A Washington, D.C.-based abortion provider that planned to open a new clinic in California claims that the city of Beverly Hills “colluded and conspired” with anti-abortion activists to get the landlord to cancel it lease. According to the Los Angeles Times, DuPont Clinic has sued its landlord and is preparing to sue the city. The dispute shows that abortion access is under attack even in blue or “access” states.
DuPont Clinic, an all-trimester abortion provider, said it has spent millions of dollars to renovate a medical building on Wilshire Boulevard, but was forced to stop work when its landlord attempted to rescind its lease. DuPont had signed the lease in September 2022 and originally hoped to open the clinic this fall to serve Californians who need abortions later in pregnancy as well as people from around the country who get turned away from clinics.
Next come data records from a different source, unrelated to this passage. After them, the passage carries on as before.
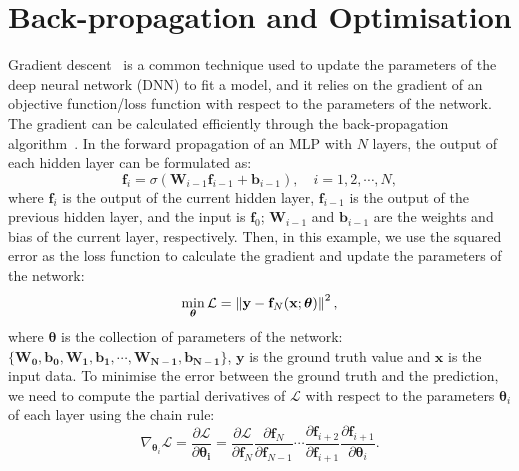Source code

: \section{Back-propagation and Optimisation}
\label{ch3:bp}
Gradient descent~\cite{bottou2010large} is a common technique used to update the parameters of the deep neural network (DNN) to fit a model, and it relies on the gradient of an objective function/loss function with respect to the parameters of the network. The gradient can be calculated efficiently through the back-propagation algorithm~\cite{kelley1960gradient}. In the forward propagation of an MLP with $N$ layers, the output of each hidden layer can be formulated as:
\begin{equation}
    \mathbf{f}_{i} = \sigma(\mathbf{W}_{i-1}\mathbf{f}_{i-1} + \mathbf{b}_{i-1}), \quad i = 1, 2, \cdots, N,
\end{equation}
where $\mathbf{f}_{i}$ is the output of the current hidden layer, $\mathbf{f}_{i-1}$ is the output of the previous hidden layer, and the input is $\mathbf{f}_{0}$; $\mathbf{W}_{i-1}$ and $\mathbf{b}_{i-1}$ are the weights and bias of the current layer, respectively. Then, in this example, we use the squared error as the loss function to calculate the gradient and update the parameters of the network:
\begin{equation}
    \min_{\bm{\theta}}\mathcal{L} = \left\lVert\mathbf{y} - \mathbf{f}_{N}(\mathbf{x};\bm{\theta})\right\rVert^{2},
\end{equation}
where $\bm{\theta}$ is the collection of parameters of the network: $\{\mathbf{W_{0}}, \mathbf{b_{0}}, \mathbf{W_{1}}, \mathbf{b_{1}}, \cdots, \mathbf{W_{N-1}}, \mathbf{b_{N-1}}\}$, $\mathbf{y}$ is the ground truth value and $\mathbf{x}$ is the input data. To minimise the error between the ground truth and the prediction, we need to compute the partial derivatives of $\mathcal{L}$ with respect to the parameters $\bm{\theta}_{i}$ of each layer using the chain rule:
\begin{equation}
   \nabla_{\bm{\theta}_{i}}\mathcal{L} = \frac{\partial \mathcal{L}}{\partial \bm{\theta_{i}}} = \frac{\partial \mathcal{L}}{\partial \mathbf{f}_{N}} \frac{\partial\mathbf{f}_{N}}{\partial \mathbf{f}_{N-1}}\cdots \frac{\partial\mathbf{f}_{i+2}}{\partial \mathbf{f}_{i+1}} \frac{\partial\mathbf{f}_{i+1}}{\partial \bm{\theta}_{i}}.
\end{equation}

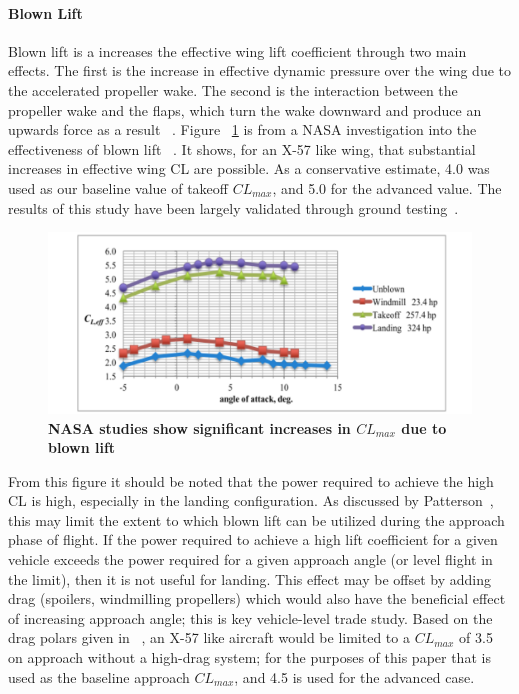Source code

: \documentclass[]{aiaa-tc}%
\begin{document}
\paragraph{Blown Lift}
Blown lift is a increases the effective wing lift coefficient through two main effects.  The first is the increase in effective dynamic pressure over the wing due to the accelerated propeller wake.  The second is the interaction between the propeller wake and the flaps, which turn the wake downward and produce an upwards force as a result ~\cite{MooreDEP}.  Figure ~\ref{f:blown_lift} is from a NASA investigation into the effectiveness of blown lift ~\cite{Deere}.  It shows, for an X-57 like wing, that substantial increases in effective wing CL are possible.  As a conservative estimate, 4.0 was used as our baseline value of takeoff $CL_{max}$, and 5.0 for the advanced value.  The results of this study have been largely validated through ground testing~\cite{Stoll2015}. 

 \begin{figure}[!h]
 	\begin{center}
 	\includegraphics[width = 1.\textwidth]{blown_lift_chart.pdf}
     \caption{\textbf{NASA studies show significant increases in $CL_{max}$ due to blown lift~\cite{study}}}
 	\label{f:blown_lift}
 	\end{center}
 \end{figure}
 
From this figure it should be noted that the power required to achieve the high CL is high, especially in the landing configuration.  As discussed by Patterson~\cite{Patterson2017}, this may limit the extent to which blown lift can be utilized during the approach phase of flight.  If the power required to achieve a high lift coefficient for a given vehicle exceeds the power required for a given approach angle (or level flight in the limit), then it is not useful for landing.  This effect may be offset by adding drag (spoilers, windmilling propellers) which would also have the beneficial effect of increasing approach angle; this is key vehicle-level trade study.  Based on the drag polars given in ~\cite{Deere}, an X-57 like aircraft would be limited to a $CL_{max}$ of 3.5 on approach without a high-drag system; for the purposes of this paper that is used as the baseline approach $CL_{max}$, and 4.5 is used for the advanced case.  
\end{document}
DuPont claims that Beverly Hills Mayor Julian Gold and three other city officials acted to withhold permits after anti-abortion protests and that they held “secret” meetings with the group Survivors of the Abortion Holocaust, all in service of pressuring the landlord to end the lease. DuPont gave the city formal notice on Monday of its intent to sue, a required step in the state.
Tim Clement, outreach director for Survivors of the Abortion Holocaust, attended a July 18 city council meeting where he told the mayor he wanted to meet about the clinic. On July 29, Clement told supporters at a protest that he’d met with the mayor, deputy city manager, and other officials. “Everything is supposed to be hush—like, I can’t speak about it. But we came to an agreement,” Clement said. Then he read an email from deputy city manager Keith Sterling that said: “Per our conversation yesterday morning, this email is to confirm that the attorney for the landlord ... has notified the city that DuPont Clinic will no longer be taking occupancy.”
Sterling denied that the city came to any agreement with Clement’s group. “We were anticipating the clinic would open in Beverly Hills later this year,” Sterling told the Times. Sterling said they merely informed Clement they’d learned the landlord rescinded the lease.
DuPont also sued its landlord, publicly traded real estate investment trust company Douglas Emmett, Inc., in Los Angeles County Superior Court. The clinic claims Douglas Emmett illegally and improperly breached the lease without compensating it for millions in renovations. Douglas Emmett declined to respond to the suit, with a spokesperson telling the Times the company has “a well-established policy of abstaining from discussing leasing matters with external entities.”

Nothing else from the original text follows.